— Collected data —
_ _ _

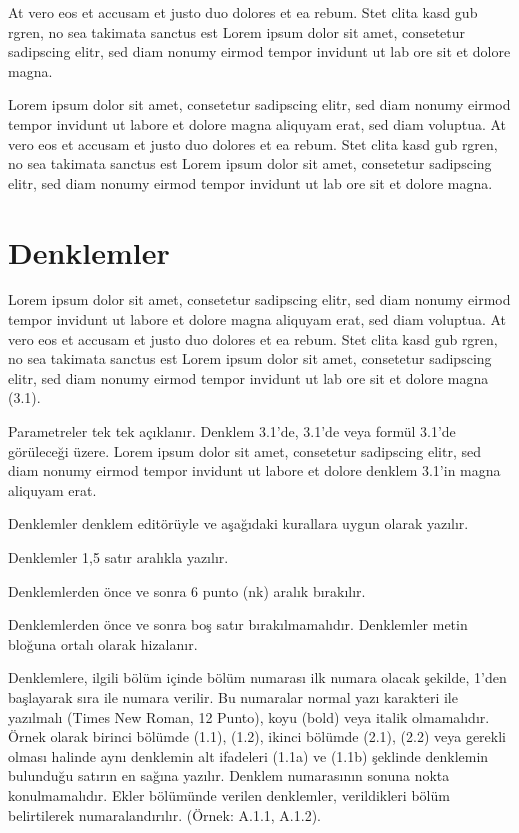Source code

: At vero eos et accusam et justo duo dolores et ea rebum. Stet clita kasd gub rgren, no sea takimata sanctus est Lorem ipsum dolor sit amet, consetetur sadipscing elitr, sed diam nonumy eirmod tempor invidunt ut lab ore sit et dolore magna.

Lorem ipsum dolor sit amet, consetetur sadipscing elitr, sed diam nonumy eirmod tempor invidunt ut labore et dolore magna aliquyam erat, sed diam voluptua. At vero eos et accusam et justo duo dolores et ea rebum. Stet clita kasd gub rgren, no sea takimata sanctus est Lorem ipsum dolor sit amet, consetetur sadipscing elitr, sed diam nonumy eirmod tempor invidunt ut lab ore sit et dolore magna.

\section{Denklemler}
Lorem ipsum dolor sit amet, consetetur sadipscing elitr, sed diam nonumy eirmod tempor invidunt ut labore et dolore magna aliquyam erat, sed diam voluptua. At vero eos et accusam et justo duo dolores et ea rebum. Stet clita kasd gub rgren, no sea takimata sanctus est Lorem ipsum dolor sit amet, consetetur sadipscing elitr, sed diam nonumy eirmod tempor invidunt ut lab ore sit et dolore magna (3.1).

\begin{denklem}
  \label{denk:3.1}
\end{denklem}
\begin{denklem}
  \label{denk:3.2}
\end{denklem}
Parametreler tek tek açıklanır. Denklem 3.1’de, 3.1’de veya formül 3.1’de görüleceği üzere. Lorem ipsum dolor sit amet, consetetur sadipscing elitr, sed diam nonumy eirmod tempor invidunt ut labore et dolore denklem 3.1’in magna aliquyam erat.

Denklemler denklem editörüyle ve aşağıdaki kurallara uygun olarak yazılır.

Denklemler 1,5 satır aralıkla yazılır.

Denklemlerden önce ve sonra 6 punto (nk) aralık bırakılır.

Denklemlerden önce ve sonra boş satır bırakılmamalıdır. Denklemler metin bloğuna ortalı olarak hizalanır.

Denklemlere, ilgili bölüm içinde bölüm numarası ilk numara olacak şekilde, 1’den başlayarak sıra ile numara verilir. Bu numaralar normal yazı karakteri ile yazılmalı (Times New Roman, 12 Punto), koyu (bold) veya italik olmamalıdır. Örnek olarak birinci bölümde (1.1), (1.2), ikinci bölümde (2.1), (2.2) veya gerekli olması halinde aynı denklemin alt ifadeleri (1.1a) ve (1.1b) şeklinde denklemin bulunduğu satırın en sağına yazılır. Denklem numarasının sonuna nokta konulmamalıdır. Ekler bölümünde verilen denklemler, verildikleri bölüm belirtilerek numaralandırılır. (Örnek: A.1.1, A.1.2).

_ _ _

— What is expected —
Taking the line containing "Denklemlerden önce ve sonra 6" as the first, please return it and every line after it through the end of the entries, exactly and only those.

— Finished exercise —
Denklemlerden önce ve sonra 6 punto (nk) aralık bırakılır.

Denklemlerden önce ve sonra boş satır bırakılmamalıdır. Denklemler metin bloğuna ortalı olarak hizalanır.

Denklemlere, ilgili bölüm içinde bölüm numarası ilk numara olacak şekilde, 1’den başlayarak sıra ile numara verilir. Bu numaralar normal yazı karakteri ile yazılmalı (Times New Roman, 12 Punto), koyu (bold) veya italik olmamalıdır. Örnek olarak birinci bölümde (1.1), (1.2), ikinci bölümde (2.1), (2.2) veya gerekli olması halinde aynı denklemin alt ifadeleri (1.1a) ve (1.1b) şeklinde denklemin bulunduğu satırın en sağına yazılır. Denklem numarasının sonuna nokta konulmamalıdır. Ekler bölümünde verilen denklemler, verildikleri bölüm belirtilerek numaralandırılır. (Örnek: A.1.1, A.1.2).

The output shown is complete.